CSI: Vegas is an American crime drama television series that debuted on CBS on October 6, 2021. It is a follow-up to the long-running series CSI: Crime Scene Investigation, and the fifth series in the CSI franchise. The first season stars William Petersen and Jorja Fox as Gil Grissom and Sara Sidle, while the second season stars Marg Helgenberger as Catherine Willows, reprising their roles from CSI: Crime Scene Investigation. Paula Newsome, Matt Lauria, Mel Rodriguez, and Mandeep Dhillon portray new characters. Wallace Langham, Paul Guilfoyle and Eric Szmanda also reprise their roles as David Hodges, Jim Brass and Greg Sanders, in a guest capacity. Originally branded as an epilogue limited series, it was renewed for a second season in December 2021, without Fox, Petersen, or Rodriguez returning. The first season consisted of ten episodes. The second season premiered on September 29, 2022, consisting of 21 episodes. On February 21, 2023, CBS renewed CSI: Vegas for a third season, set to premiere during the 2023–24 television season.

Cast

Main
 Paula Newsome as Maxine "Max" Roby, head of the Las Vegas Crime Lab
 Matt Lauria as Joshua "Josh"  Folsom, a Level III CSI who is typically the lead investigator on cases
 Mandeep Dhillon as Ahalya "Allie" Rajan, a Level II CSI who is an immigrant who followed her dreams to Las Vegas
 Mel Rodriguez as Dr. Hugo Ramirez (season 1), the Chief Medical Examiner
 Jorja Fox as Sara Sidle (season 1)
 William Petersen as Gil Grissom (season 1)
 Ariana Guerra as Serena Chavez (season 2), a homicide detective
 Jay Lee as Christopher "Chris" Park (season 2; recurring season 1), a Level I CSI
 Lex Medlin as Beau Finado (season 2), a Level I CSI
 Marg Helgenberger as Catherine Willows (season 2)

Recurring
 Paul Guilfoyle as Jim Brass (season 1)
 Wallace Langham as David Hodges (season 1)
 Chelsey Crisp as Emma Hodges (season 1), David's wife
 Jamie McShane as Anson Wix (season 1), a corrupt civil attorney
 Sarah Gilman as Penelope "Penny" Gill, a CSI
 Sean James as Will Carson, a homicide detective
 Kat Foster as Nora Cross, an Internal Affairs detective
 Robert Curtis Brown as Undersheriff Cade Wyatt
 Luke Tennie as Bryan Roby, Maxine's Son
 Kathleen Wilhoite as Dr. Diane Auerbach (season 2)
 Sara Amini as Dr. Sonya Nikolayevich, chief medical examiner (season 2)
 Joel Johnstone as Jack Nikolayevich, assistant medical examiner and Sonya's older brother (season 2)
 Sherri Saum as Jodi Wallach, a board member of the Eclipse Casino (season 2)
 Katie Stevens as Lindsey Willows (season 2)
Derek Webster as Dr. Milton Hudson, substitute medical examiner (season 2)
 Rob Morgan as Daniel Jordan, Maxine's ex-husband (season 2)
 Eric Szmanda as Greg Sanders (season 2)

Episodes

Series overview

Season 1 (2021)

Season 2 (2022–2023)

Production

Development
Following the airing of the finale of CSI: Crime Scene Investigation, in 2015, series creator Anthony E. Zuiker said the future of the characters would be that "Grissom and Sara ... [would still be] sailing the oceans, ... saving the environment, ... [would have] children, and they would dedicate their lives to the betterment of humanity. ... Catherine would still be running the crime lab, ... [Brass] probably would retire, ... and DB probably is working in the private sector in Washington DC. And I think that all these characters would still have their toe in the crime water."
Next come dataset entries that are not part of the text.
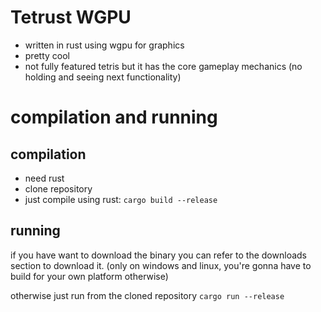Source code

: # Tetrust WGPU
- written in rust using wgpu for graphics 
- pretty cool
- not fully featured tetris but it has the core gameplay mechanics (no holding and seeing next functionality)

# compilation and running
## compilation
- need rust
- clone repository
- just compile using rust: `cargo build --release`
## running
 if you have want to download the binary you can refer to the downloads section to download it. (only on windows and linux, you're gonna have to build for your own platform otherwise)

 otherwise just run from the cloned repository `cargo run --release`
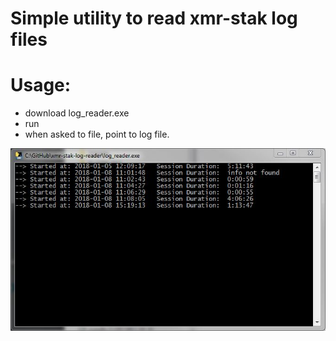 # Simple utility to read xmr-stak log files

# Usage:
- download log_reader.exe
- run
- when asked to file, point to log file.


![](screenshot.JPG)
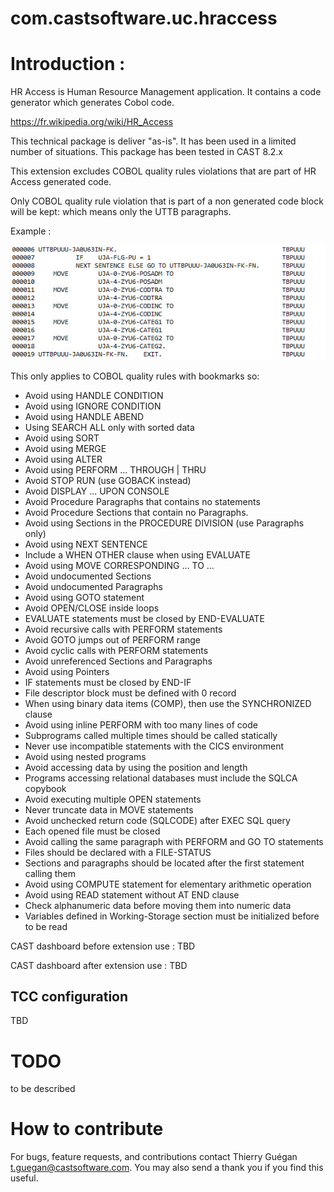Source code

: # com.castsoftware.uc.hraccess


# Introduction : 

HR Access is Human Resource Management application. 
It contains a code generator which generates Cobol code. 

https://fr.wikipedia.org/wiki/HR_Access

This technical package is deliver "as-is". It has been used in a limited number of situations.
This package has been tested in CAST 8.2.x 


This extension excludes COBOL quality rules violations that are part of HR Access generated code.

Only COBOL quality rule violation that is part of a non generated code block will be kept: which means only the UTTB paragraphs. 

Example : 

![UTTB Paragraph](/UTTB_paragraph.jpg)

This only applies to COBOL quality rules with bookmarks so:

* Avoid using HANDLE CONDITION
* Avoid using IGNORE CONDITION
* Avoid using HANDLE ABEND
* Using SEARCH ALL only with sorted data
* Avoid using SORT
* Avoid using MERGE
* Avoid using ALTER
* Avoid using PERFORM ... THROUGH | THRU
* Avoid STOP RUN (use GOBACK instead)
* Avoid DISPLAY ... UPON CONSOLE
* Avoid Procedure Paragraphs that contains no statements
* Avoid Procedure Sections that contain no Paragraphs.
* Avoid using Sections in the PROCEDURE DIVISION (use Paragraphs only)
* Avoid using NEXT SENTENCE
* Include a WHEN OTHER clause when using EVALUATE
* Avoid using MOVE CORRESPONDING ... TO ...
* Avoid undocumented Sections
* Avoid undocumented Paragraphs
* Avoid using GOTO statement
* Avoid OPEN/CLOSE inside loops
* EVALUATE statements must be closed by END-EVALUATE
* Avoid recursive calls with PERFORM statements
* Avoid GOTO jumps out of PERFORM range
* Avoid cyclic calls with PERFORM statements
* Avoid unreferenced Sections and Paragraphs
* Avoid using Pointers
* IF statements must be closed by END-IF
* File descriptor block must be defined with 0 record
* When using binary data items (COMP), then use the SYNCHRONIZED clause
* Avoid using inline PERFORM with too many lines of code
* Subprograms called multiple times should be called statically
* Never use incompatible statements with the CICS environment
* Avoid using nested programs
* Avoid accessing data by using the position and length
* Programs accessing relational databases must include the SQLCA copybook
* Avoid executing multiple OPEN statements
* Never truncate data in MOVE statements
* Avoid unchecked return code (SQLCODE) after EXEC SQL query
* Each opened file must be closed
* Avoid calling the same paragraph with PERFORM and GO TO statements
* Files should be declared with a FILE-STATUS
* Sections and paragraphs should be located after the first statement calling them
* Avoid using COMPUTE statement for elementary arithmetic operation
* Avoid using READ statement without AT END clause
* Check alphanumeric data before moving them into numeric data
* Variables defined in Working-Storage section must be initialized before to be read



CAST dashboard before extension use : 
TBD


CAST dashboard after extension use : 
TBD 


## TCC configuration
TBD 
	
# TODO 
to be described 

# How to contribute
For bugs, feature requests, and contributions contact Thierry Guégan t.guegan@castsoftware.com.
You may also send a thank you if you find this useful.
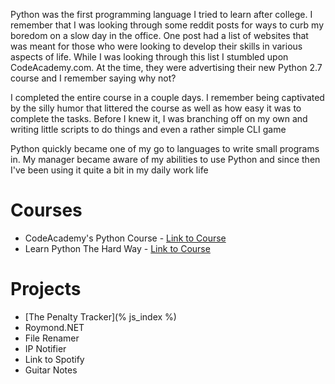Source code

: Python was the first programming language I tried to learn after college. I remember that I was looking through some reddit posts for ways to curb my boredom on a slow day in the office. One post had a list of websites that was meant for those who were looking to develop their skills in various aspects of life. While I was looking through this list I stumbled upon CodeAcademy.com. At the time, they were advertising their new Python 2.7 course and I remember saying why not?

I completed the entire course in a couple days. I remember being captivated by the silly humor that littered the course as well as how easy it was to complete the tasks. Before I knew it, I was branching off on my own and writing little scripts to do things and even a rather simple CLI game

Python quickly became one of my go to languages to write small programs in. My manager became aware of my abilities to use Python and since then I've been using it quite a bit in my daily work life

# Courses
* CodeAcademy's Python Course - [Link to Course](https://www.codecademy.com/learn/python)
* Learn Python The Hard Way - [Link to Course](http://learnpythonthehardway.org/)

# Projects
* [The Penalty Tracker](% js_index %)
* Roymond.NET
* File Renamer
* IP Notifier
* Link to Spotify
* Guitar Notes
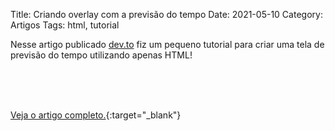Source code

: Title: Criando overlay com a previsão do tempo 
Date: 2021-05-10
Category: Artigos
Tags: html, tutorial

Nesse artigo publicado [dev.to](https://dev.to/bug_elseif/criando-overlay-com-a-previsao-do-tempo-5af) fiz um pequeno tutorial para criar uma tela de previsão do tempo utilizando apenas HTML!

<br><br><br>

[Veja o artigo completo.](https://dev.to/bug_elseif/criando-overlay-com-a-previsao-do-tempo-5af){:target="_blank"}
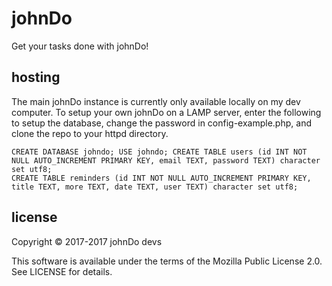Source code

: # johnDo
Get your tasks done with johnDo!
## hosting

The main johnDo instance is currently only available locally on my dev computer. To setup your own johnDo on a LAMP server, enter the following to setup the database, change the password in config-example.php, and clone the repo to your httpd directory.

    CREATE DATABASE johndo; USE johndo; CREATE TABLE users (id INT NOT NULL AUTO_INCREMENT PRIMARY KEY, email TEXT, password TEXT) character set utf8;
    CREATE TABLE reminders (id INT NOT NULL AUTO_INCREMENT PRIMARY KEY, title TEXT, more TEXT, date TEXT, user TEXT) character set utf8;

## license

Copyright © 2017-2017 johnDo devs

This software is available under the terms of the Mozilla Public License 2.0. See LICENSE for details.
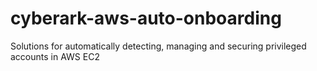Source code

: # cyberark-aws-auto-onboarding
Solutions for automatically detecting, managing and securing privileged accounts in AWS EC2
Soon after the cancellation of the last series in the franchise, CSI: Cyber, in 2016, it was announced that the producers were open to reviving the franchise. The CBS Entertainment president at the time, Glenn Geller, said, "We are incredibly proud of all CSI shows. It may come back in another incarnation." On February 10, 2020, it was announced that an event series sequel to CSI: Crime Scene Investigation was being discussed, from Jason Tracey, CBS Studios, and Jerry Bruckheimer Television, with Tracey, Jerry Bruckheimer, and Jonathan Littman as executive producers.

On August 10, 2020, it was announced that the series was still in development, now titled CSI: Vegas, with the original star of CSI: Crime Scene Investigation, William Petersen, set to executive produce alongside Tracey, Bruckheimer, Littman, KirstieAnne Reed, Zuiker, Craig O'Neill, and Cynthia Chvatal. In February 2021, the series was nearing a formal straight-to-series order. It was also announced that although it is being billed as an event series, it could become an ongoing series airing multiple seasons.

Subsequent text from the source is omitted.